Bryan K Saville 1,, Tracy E Zinn 1,
Editor: Mark Dixon
PMCID: PMC2695343  PMID: 19949526

Abstract

Although previous studies have found interteaching to be an effective alternative to traditional methods of instruction, few studies have examined which of its components contribute to its effectiveness. In the current study, we examined whether manipulating quality points had an effect on our students' exam scores. In two sections of an undergraduate general psychology course, we used interteaching but alternated between quality points and no quality points several times throughout the semester; we also counterbalanced the order of presentation across sections. We found that quality points did not have an effect on exam scores.

Keywords: college instruction, exam performance, interteaching, quality points


Interteaching, a method of classroom instruction that has its roots in behavior analysis (Boyce & Hineline, 2002), attempts to capitalize on well-established behavior-analytic principles. But in contrast with earlier behavioral methods of classroom instruction (e.g., Keller, 1968; Skinner, 1968), interteaching may offer more flexibility for instructors. In brief, interteaching requires students to complete a preparation (prep) guide before each class that consists of questions designed to guide them through a specified reading assignment. In class, students form pairs and spend time discussing the material on the prep guide. While students discuss the prep-guide items, the instructor moves around the room, answering students' questions and facilitating their discussions. After the discussions, students fill out a record sheet that the instructor uses to construct a brief clarifying lecture that begins the next class period and precedes the students' pair discussions for that day. Students also receive a small number of participation points (i.e., 10% of a student's course grade) for taking part in the pair discussions and a small number of quality points when they and their discussion partners both do well on certain exam questions (see below; see also Boyce & Hineline and Saville, Zinn, Neef, Van Norman, & Ferreri, 2006, for a more detailed discussion of interteaching).

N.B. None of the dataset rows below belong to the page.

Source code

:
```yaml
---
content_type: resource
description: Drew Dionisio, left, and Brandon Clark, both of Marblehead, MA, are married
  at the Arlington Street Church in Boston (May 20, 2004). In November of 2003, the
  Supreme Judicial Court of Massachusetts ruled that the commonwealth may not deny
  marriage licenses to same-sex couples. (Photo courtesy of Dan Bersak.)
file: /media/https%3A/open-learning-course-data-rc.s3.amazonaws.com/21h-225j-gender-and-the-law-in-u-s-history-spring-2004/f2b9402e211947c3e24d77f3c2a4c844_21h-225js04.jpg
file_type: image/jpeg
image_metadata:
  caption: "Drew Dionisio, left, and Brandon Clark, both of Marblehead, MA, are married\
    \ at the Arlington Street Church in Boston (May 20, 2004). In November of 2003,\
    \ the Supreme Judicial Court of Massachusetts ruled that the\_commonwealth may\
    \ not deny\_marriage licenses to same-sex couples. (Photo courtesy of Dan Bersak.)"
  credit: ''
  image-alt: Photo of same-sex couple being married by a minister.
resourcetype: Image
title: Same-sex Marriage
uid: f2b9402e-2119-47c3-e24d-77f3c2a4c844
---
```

To date, two published studies have shown that interteaching may be more effective than traditional methods (e.g., lecture) at improving student learning outcomes. In one study, Saville, Zinn, and Elliott (2005) randomly assigned participants to one of four conditions—interteaching, lecture, reading, or control—and found that participants in the interteaching condition performed significantly better on a short, multiple-choice quiz given 1 week later than did participants in the other three conditions. Saville et al. (2006) subsequently compared interteaching to lecture in a graduate-level special education course and in an undergraduate research methods course. They found that interteaching produced better exam scores and that students generally preferred interteaching. Although these studies suggest that interteaching might be an effective method of instruction, we are aware of no published studies that have examined which of the several components of interteaching contribute to its effectiveness.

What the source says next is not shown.